◆ Exercise directions ◆
Transcribe every entry word for word, but skip the images.

Segment Open

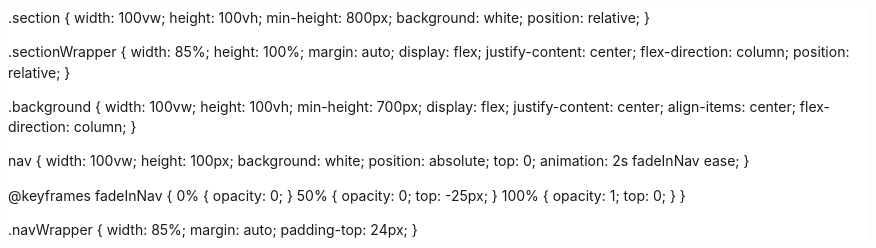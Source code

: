 .section {
  width: 100vw;
  height: 100vh;
  min-height: 800px;
  background: white;
  position: relative;
}

.sectionWrapper {
  width: 85%;
  height: 100%;
  margin: auto;
  display: flex;
  justify-content: center;
  flex-direction: column;
  position: relative;
}

.background {
  width: 100vw;
  height: 100vh;
  min-height: 700px;
  display: flex;
  justify-content: center;
  align-items: center;
  flex-direction: column;
}

nav {
  width: 100vw;
  height: 100px;
  background: white;
  position: absolute;
  top: 0;
  animation: 2s fadeInNav ease;
}

@keyframes fadeInNav {
  0% {
    opacity: 0;
  }
  50% {
    opacity: 0;
    top: -25px;
  }
  100% {
    opacity: 1;
    top: 0;
  } 
}

.navWrapper {
  width: 85%;
  margin: auto;
  padding-top: 24px;
}
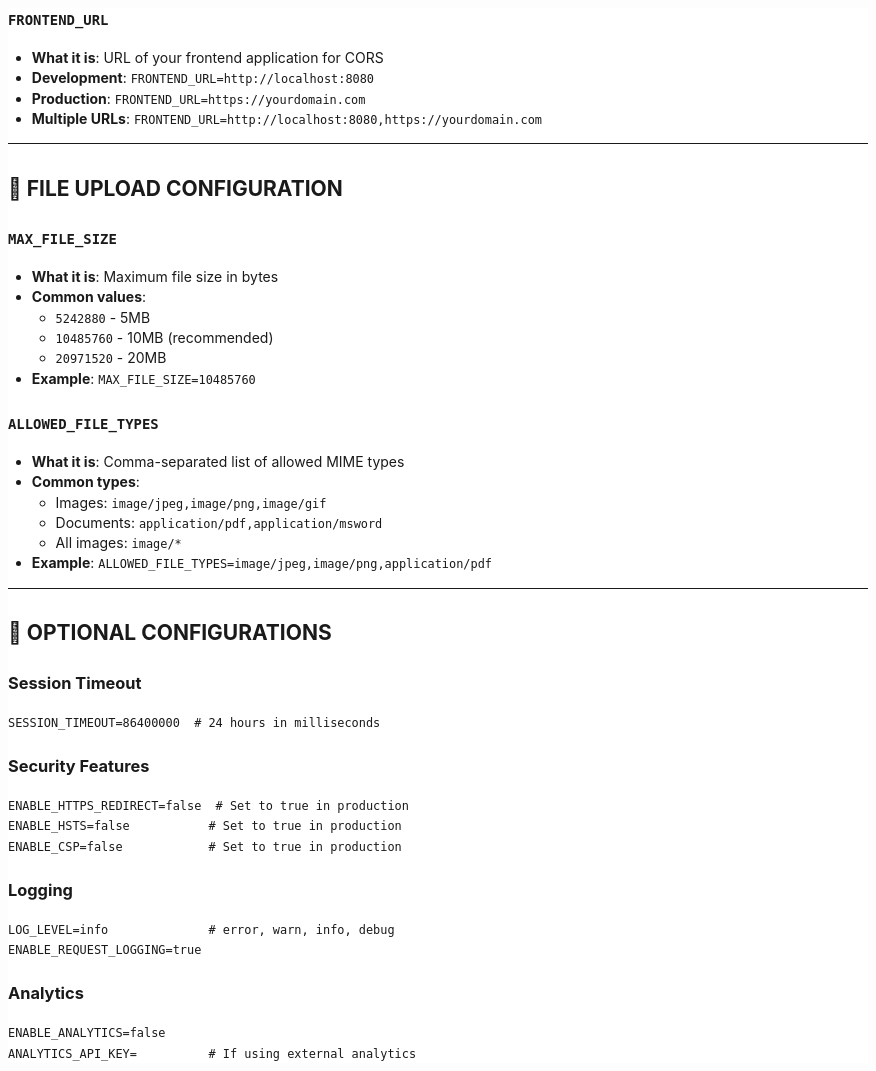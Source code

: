 ### `FRONTEND_URL`
- **What it is**: URL of your frontend application for CORS
- **Development**: `FRONTEND_URL=http://localhost:8080`
- **Production**: `FRONTEND_URL=https://yourdomain.com`
- **Multiple URLs**: `FRONTEND_URL=http://localhost:8080,https://yourdomain.com`

---

## 📁 FILE UPLOAD CONFIGURATION

### `MAX_FILE_SIZE`
- **What it is**: Maximum file size in bytes
- **Common values**:
  - `5242880` - 5MB
  - `10485760` - 10MB (recommended)
  - `20971520` - 20MB
- **Example**: `MAX_FILE_SIZE=10485760`

### `ALLOWED_FILE_TYPES`
- **What it is**: Comma-separated list of allowed MIME types
- **Common types**:
  - Images: `image/jpeg,image/png,image/gif`
  - Documents: `application/pdf,application/msword`
  - All images: `image/*`
- **Example**: `ALLOWED_FILE_TYPES=image/jpeg,image/png,application/pdf`

---

## 🔧 OPTIONAL CONFIGURATIONS

### Session Timeout
```
SESSION_TIMEOUT=86400000  # 24 hours in milliseconds
```

### Security Features
```
ENABLE_HTTPS_REDIRECT=false  # Set to true in production
ENABLE_HSTS=false           # Set to true in production
ENABLE_CSP=false            # Set to true in production
```

### Logging
```
LOG_LEVEL=info              # error, warn, info, debug
ENABLE_REQUEST_LOGGING=true
```

### Analytics
```
ENABLE_ANALYTICS=false
ANALYTICS_API_KEY=          # If using external analytics
```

Segment Closed

◆ Response area ◆
Source code

: .section {
  width: 100vw;
  height: 100vh;
  min-height: 800px;
  background: white;
  position: relative;
}

.sectionWrapper {
  width: 85%;
  height: 100%;
  margin: auto;
  display: flex;
  justify-content: center;
  flex-direction: column;
  position: relative;
}

.background {
  width: 100vw;
  height: 100vh;
  min-height: 700px;
  display: flex;
  justify-content: center;
  align-items: center;
  flex-direction: column;
}

nav {
  width: 100vw;
  height: 100px;
  background: white;
  position: absolute;
  top: 0;
  animation: 2s fadeInNav ease;
}

@keyframes fadeInNav {
  0% {
    opacity: 0;
  }
  50% {
    opacity: 0;
    top: -25px;
  }
  100% {
    opacity: 1;
    top: 0;
  } 
}

.navWrapper {
  width: 85%;
  margin: auto;
  padding-top: 24px;
}
Source code

: ### `FRONTEND_URL`
- **What it is**: URL of your frontend application for CORS
- **Development**: `FRONTEND_URL=http://localhost:8080`
- **Production**: `FRONTEND_URL=https://yourdomain.com`
- **Multiple URLs**: `FRONTEND_URL=http://localhost:8080,https://yourdomain.com`

---

## 📁 FILE UPLOAD CONFIGURATION

### `MAX_FILE_SIZE`
- **What it is**: Maximum file size in bytes
- **Common values**:
  - `5242880` - 5MB
  - `10485760` - 10MB (recommended)
  - `20971520` - 20MB
- **Example**: `MAX_FILE_SIZE=10485760`

### `ALLOWED_FILE_TYPES`
- **What it is**: Comma-separated list of allowed MIME types
- **Common types**:
  - Images: `image/jpeg,image/png,image/gif`
  - Documents: `application/pdf,application/msword`
  - All images: `image/*`
- **Example**: `ALLOWED_FILE_TYPES=image/jpeg,image/png,application/pdf`

---

## 🔧 OPTIONAL CONFIGURATIONS

### Session Timeout
```
SESSION_TIMEOUT=86400000  # 24 hours in milliseconds
```

### Security Features
```
ENABLE_HTTPS_REDIRECT=false  # Set to true in production
ENABLE_HSTS=false           # Set to true in production
ENABLE_CSP=false            # Set to true in production
```

### Logging
```
LOG_LEVEL=info              # error, warn, info, debug
ENABLE_REQUEST_LOGGING=true
```

### Analytics
```
ENABLE_ANALYTICS=false
ANALYTICS_API_KEY=          # If using external analytics
```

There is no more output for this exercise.